Melissa Dunphy (born 1980) is an Australian-American composer of classical music. She is most notable for the Gonzales Cantata, a 40-minute choral piece in Baroque style that sets the text of the parts of the dismissal of U.S. attorneys controversy hearings in which former Attorney General Alberto Gonzales testified. It was featured on the Rachel Maddow Show in 2009; Maddow described it as "probably the coolest thing you've ever seen on this show."[1] Dunphy is currently working on her doctoral degree at the University of Pennsylvania.

Contents

Selected works

  • The Gonzales Cantata (2008) - Conceived while Dunphy was at West Chester University of Pennsylvania,[2] the cantata has a libretto taken entirely from the transcript of the Gonzales hearings, which Dunphy found dramatic. Because Dunphy wished to highlight the fact that the Senate Judiciary Committee was made up entirely of men, with the exception of Dianne Feinstein - and also because there are more female opera singers than male - she reversed the genders and cast sopranos as Gonzales and as the male senators. Orrin Hatch is an alto, because he was more sympathetic to Gonzales and it needed "a different vibe";[1] Feinstein is a male tenor. Characters wore red or blue dresses depending on party affiliation, with tiaras as well as sashes bearing their names. The cantata includes an aria for Gonzales called "I Don't Recall," in which the soprano sings the title phrase 72 times, the same number of times that Gonzales said it in the hearings.[3]
Julian Sanchez described the cantata as "sort of like Henry Purcell filtered through late John Adams";[4] other reviewers mentioned its similarity to Handelian opera[5] or to PDQ Bach,[6] or pointed out the use of "Coplandesque harmonies when characters were being folksy."[6]
Dunphy reports that she asked John Ashcroft for permission to arrange his song "Let the Eagle Soar" as a "companion piece," but he turned her down on grounds of "artistic differences."[2]
  • Black Thunder (2008) - work for baritone, violin, cello, and piano which received an honorable mention in the ASCAP/Lotte Lehmann Foundation 2009 Art Song Competition.
  • What do you think I fought for at Omaha Beach? (2010) - choral work to the text of public testimony by WWII veteran Philip Spooner in support of Maine's No on 1 campaign, which aimed to preserve same-sex marriage in the state.
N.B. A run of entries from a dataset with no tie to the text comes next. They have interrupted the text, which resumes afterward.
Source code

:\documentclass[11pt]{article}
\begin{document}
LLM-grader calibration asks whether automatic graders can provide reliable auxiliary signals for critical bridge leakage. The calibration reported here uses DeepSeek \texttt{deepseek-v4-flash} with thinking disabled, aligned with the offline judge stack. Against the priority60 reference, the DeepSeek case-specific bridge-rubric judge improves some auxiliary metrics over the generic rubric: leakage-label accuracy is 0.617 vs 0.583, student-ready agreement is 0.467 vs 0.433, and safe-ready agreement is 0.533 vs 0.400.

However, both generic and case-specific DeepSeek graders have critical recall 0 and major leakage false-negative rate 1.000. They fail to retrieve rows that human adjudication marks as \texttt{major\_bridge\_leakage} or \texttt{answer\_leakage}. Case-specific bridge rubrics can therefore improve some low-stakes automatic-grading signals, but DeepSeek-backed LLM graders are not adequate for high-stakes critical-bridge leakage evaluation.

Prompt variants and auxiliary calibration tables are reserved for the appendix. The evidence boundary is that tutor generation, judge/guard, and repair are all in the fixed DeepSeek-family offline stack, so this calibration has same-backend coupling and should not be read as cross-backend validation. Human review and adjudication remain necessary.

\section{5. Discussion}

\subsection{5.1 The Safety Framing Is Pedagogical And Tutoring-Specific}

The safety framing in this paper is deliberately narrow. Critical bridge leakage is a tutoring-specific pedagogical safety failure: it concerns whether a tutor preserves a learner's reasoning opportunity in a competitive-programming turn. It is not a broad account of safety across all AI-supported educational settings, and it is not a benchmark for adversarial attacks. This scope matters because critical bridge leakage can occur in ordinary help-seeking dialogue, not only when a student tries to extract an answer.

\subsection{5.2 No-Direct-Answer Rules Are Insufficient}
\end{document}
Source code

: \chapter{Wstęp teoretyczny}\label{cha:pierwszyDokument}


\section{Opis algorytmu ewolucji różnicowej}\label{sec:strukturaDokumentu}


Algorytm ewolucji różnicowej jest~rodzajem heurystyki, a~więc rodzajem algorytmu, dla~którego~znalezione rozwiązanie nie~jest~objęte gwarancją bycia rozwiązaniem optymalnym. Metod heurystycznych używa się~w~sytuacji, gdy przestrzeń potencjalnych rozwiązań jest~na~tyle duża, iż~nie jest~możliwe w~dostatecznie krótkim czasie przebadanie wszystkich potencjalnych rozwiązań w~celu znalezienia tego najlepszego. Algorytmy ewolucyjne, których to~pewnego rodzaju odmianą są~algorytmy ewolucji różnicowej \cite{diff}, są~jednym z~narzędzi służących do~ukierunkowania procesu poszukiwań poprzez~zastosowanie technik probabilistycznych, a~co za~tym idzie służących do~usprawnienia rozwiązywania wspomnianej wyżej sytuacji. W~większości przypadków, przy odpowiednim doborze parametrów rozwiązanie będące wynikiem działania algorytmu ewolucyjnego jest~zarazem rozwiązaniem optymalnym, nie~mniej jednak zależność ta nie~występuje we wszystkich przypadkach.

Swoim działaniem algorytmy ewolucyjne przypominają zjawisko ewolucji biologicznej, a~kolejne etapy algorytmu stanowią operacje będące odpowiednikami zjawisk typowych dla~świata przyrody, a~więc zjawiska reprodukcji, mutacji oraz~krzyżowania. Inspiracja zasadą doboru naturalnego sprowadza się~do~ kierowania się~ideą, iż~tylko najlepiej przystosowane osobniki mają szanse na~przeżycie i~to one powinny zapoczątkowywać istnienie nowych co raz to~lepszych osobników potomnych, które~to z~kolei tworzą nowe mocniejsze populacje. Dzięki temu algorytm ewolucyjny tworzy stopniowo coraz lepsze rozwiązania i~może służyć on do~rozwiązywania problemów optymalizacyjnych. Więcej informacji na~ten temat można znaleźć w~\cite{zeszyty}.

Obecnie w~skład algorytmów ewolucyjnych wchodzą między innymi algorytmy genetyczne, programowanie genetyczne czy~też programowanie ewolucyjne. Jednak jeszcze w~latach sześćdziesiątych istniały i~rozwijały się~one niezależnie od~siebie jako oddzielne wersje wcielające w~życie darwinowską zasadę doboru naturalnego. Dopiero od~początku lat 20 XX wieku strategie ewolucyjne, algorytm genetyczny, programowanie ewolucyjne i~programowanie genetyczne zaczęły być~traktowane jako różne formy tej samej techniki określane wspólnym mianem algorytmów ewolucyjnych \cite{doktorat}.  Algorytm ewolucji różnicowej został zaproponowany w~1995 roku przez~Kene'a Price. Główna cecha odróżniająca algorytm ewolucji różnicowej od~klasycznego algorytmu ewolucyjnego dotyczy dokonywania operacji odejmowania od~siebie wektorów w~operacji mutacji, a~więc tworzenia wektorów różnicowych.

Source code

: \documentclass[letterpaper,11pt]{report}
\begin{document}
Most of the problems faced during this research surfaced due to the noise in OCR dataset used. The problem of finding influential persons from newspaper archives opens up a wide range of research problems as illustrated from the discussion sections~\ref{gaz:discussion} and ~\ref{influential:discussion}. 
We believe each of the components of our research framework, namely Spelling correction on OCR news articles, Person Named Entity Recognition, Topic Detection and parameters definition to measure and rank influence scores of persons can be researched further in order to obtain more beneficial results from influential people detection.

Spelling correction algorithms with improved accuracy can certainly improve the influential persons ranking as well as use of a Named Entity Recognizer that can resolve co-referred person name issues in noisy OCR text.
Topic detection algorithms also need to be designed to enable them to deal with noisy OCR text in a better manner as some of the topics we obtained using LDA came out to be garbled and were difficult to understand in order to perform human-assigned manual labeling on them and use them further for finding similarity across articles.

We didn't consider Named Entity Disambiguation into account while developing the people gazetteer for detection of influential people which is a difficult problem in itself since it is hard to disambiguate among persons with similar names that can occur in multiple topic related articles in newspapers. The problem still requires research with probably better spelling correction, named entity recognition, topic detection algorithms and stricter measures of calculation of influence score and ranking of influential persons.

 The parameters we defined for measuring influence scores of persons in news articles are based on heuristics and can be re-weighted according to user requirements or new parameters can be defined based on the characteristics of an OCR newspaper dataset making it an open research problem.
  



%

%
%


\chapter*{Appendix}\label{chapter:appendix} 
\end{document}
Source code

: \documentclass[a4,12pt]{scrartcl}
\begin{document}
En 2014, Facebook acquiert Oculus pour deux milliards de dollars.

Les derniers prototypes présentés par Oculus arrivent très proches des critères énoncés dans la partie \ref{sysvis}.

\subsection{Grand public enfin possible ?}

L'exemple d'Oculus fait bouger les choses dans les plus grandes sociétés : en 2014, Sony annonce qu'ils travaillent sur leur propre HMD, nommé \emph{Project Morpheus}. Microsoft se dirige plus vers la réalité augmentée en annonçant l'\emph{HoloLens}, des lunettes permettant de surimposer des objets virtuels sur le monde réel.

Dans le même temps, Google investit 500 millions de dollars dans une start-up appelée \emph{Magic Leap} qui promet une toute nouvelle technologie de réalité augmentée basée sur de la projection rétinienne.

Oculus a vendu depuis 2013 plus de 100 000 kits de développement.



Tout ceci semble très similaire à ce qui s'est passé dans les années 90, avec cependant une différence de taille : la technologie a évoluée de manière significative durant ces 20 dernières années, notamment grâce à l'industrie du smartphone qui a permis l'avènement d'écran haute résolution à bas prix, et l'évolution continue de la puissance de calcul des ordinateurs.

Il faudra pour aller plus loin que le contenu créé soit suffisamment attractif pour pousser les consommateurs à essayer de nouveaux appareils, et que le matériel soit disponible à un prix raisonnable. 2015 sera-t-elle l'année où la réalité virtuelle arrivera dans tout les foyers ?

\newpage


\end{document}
It won the 2010 Simon Carrington Chamber Singers Composition Competition.[7]

Acting

Dunphy is also a stage actress. She has played a number of Shakespearean roles for theatre festivals and companies in Pennsylvania, where she has resided since 2003. The Philadelphia Inquirer called her "unquestionably the city's leading Shakespeare ingenue" for her performance as Ophelia in the Lantern Theater Company's Hamlet.[8]